In the case of Artcorp. Inc. v. Citirich Realty Corp., Peter Moulinos represented the Plaintiff Artcorp which is a tenant under a commercial lease. The landlord, Citirich Realty, sought to evict Artcorp from its commercial lease premises on the basis that it defaulted under its lease by effectuating an illegal assignment via the transfer of the ownership of Artcorp from one person to another.
On an application to the Supreme Court for the State of New York, County of New York, for a yellowstone injunction, the Hon. Nancy Bannon ruled that Artcorp was not entitled to a yellowstone injunction. A yellowstone injunction prevents a landlord from terminating a commercial lease when a landlord serves a notice of termination on a commercial tenant and the tenant indicates a desire to cure any alleged default. The lower court failed to set forth a valid basis for denying Artcorp injunctive relief.

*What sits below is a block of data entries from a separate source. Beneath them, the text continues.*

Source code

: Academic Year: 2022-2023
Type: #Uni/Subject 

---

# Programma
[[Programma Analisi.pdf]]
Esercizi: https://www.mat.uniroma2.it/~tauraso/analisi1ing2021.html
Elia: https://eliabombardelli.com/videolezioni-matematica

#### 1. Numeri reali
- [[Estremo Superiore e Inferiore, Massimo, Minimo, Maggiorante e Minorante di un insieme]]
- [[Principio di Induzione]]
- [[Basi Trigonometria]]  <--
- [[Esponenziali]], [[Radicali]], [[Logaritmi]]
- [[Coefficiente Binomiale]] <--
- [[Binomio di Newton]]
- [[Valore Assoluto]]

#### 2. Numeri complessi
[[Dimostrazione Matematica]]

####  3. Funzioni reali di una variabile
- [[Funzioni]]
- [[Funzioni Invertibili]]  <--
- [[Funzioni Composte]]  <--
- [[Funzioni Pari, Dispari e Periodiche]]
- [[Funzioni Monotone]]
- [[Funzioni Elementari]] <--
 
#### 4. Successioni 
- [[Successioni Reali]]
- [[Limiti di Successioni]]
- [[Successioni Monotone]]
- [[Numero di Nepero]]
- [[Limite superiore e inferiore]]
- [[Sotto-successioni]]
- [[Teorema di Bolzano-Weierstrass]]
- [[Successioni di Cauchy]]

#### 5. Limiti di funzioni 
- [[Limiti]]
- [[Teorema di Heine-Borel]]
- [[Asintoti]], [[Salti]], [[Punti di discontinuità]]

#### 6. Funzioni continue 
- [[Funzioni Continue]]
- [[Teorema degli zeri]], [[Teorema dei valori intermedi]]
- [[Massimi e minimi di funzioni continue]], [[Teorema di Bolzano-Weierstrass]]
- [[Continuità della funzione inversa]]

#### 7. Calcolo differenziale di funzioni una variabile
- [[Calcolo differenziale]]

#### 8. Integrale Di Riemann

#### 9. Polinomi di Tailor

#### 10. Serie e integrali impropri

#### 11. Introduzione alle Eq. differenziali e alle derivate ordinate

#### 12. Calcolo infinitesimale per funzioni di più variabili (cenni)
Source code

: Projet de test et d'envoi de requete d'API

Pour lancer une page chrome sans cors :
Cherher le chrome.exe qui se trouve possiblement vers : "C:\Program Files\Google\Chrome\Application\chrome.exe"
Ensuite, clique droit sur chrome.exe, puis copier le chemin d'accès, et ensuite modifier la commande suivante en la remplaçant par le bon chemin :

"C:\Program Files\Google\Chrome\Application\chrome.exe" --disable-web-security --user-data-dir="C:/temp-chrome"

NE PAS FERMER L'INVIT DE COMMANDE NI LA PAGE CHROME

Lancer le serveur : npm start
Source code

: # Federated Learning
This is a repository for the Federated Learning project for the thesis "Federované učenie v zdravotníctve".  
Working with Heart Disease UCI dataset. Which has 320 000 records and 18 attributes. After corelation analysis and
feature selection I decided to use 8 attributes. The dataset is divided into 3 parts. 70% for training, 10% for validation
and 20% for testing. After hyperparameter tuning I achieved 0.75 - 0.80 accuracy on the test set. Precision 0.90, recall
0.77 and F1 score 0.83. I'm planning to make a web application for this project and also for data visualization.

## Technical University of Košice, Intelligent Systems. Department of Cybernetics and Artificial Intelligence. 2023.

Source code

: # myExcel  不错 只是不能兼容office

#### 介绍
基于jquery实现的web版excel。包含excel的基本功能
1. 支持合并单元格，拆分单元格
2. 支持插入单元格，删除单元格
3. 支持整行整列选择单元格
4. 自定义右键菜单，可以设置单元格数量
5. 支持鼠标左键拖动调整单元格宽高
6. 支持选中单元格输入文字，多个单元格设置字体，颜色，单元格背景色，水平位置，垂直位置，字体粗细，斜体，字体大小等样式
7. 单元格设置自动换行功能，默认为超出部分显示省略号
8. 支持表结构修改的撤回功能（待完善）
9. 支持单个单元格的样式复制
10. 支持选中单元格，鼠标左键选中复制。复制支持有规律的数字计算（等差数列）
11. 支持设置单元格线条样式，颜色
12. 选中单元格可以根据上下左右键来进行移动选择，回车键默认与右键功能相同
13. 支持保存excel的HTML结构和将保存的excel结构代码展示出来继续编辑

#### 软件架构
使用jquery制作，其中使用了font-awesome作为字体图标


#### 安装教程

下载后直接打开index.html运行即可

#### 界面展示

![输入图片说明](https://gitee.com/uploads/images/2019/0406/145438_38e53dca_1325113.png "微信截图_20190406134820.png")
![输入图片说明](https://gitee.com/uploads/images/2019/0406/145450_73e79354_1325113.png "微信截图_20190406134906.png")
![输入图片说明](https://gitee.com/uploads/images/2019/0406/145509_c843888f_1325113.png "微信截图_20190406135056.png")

On appeal, the Appellate Division, First Department, reversed the lower Court’s decision and granted Artcorp a yellowstone injunction. The Appellate Division stated that To obtain Yellowstone relief a tenant need not show a likelihood of success on the merits and that a commercial tenant can simply deny the alleged breach of its lease. The Appellate Division ruled that Artcorp “clearly asserted its willingness to cure the allegedly improper assignment of its shares, and had the ability to do so either by
transferring its shares back to the deceased owner’s estate or by seeking consent from the landlord”. More importantly, the Appellate Division ruled that a cure of an alleged improper assignment of a commercial lease may take place after the assignment by seeking the consent of the landlord. This decision sets a favorable precedent for commercial tenants in New York.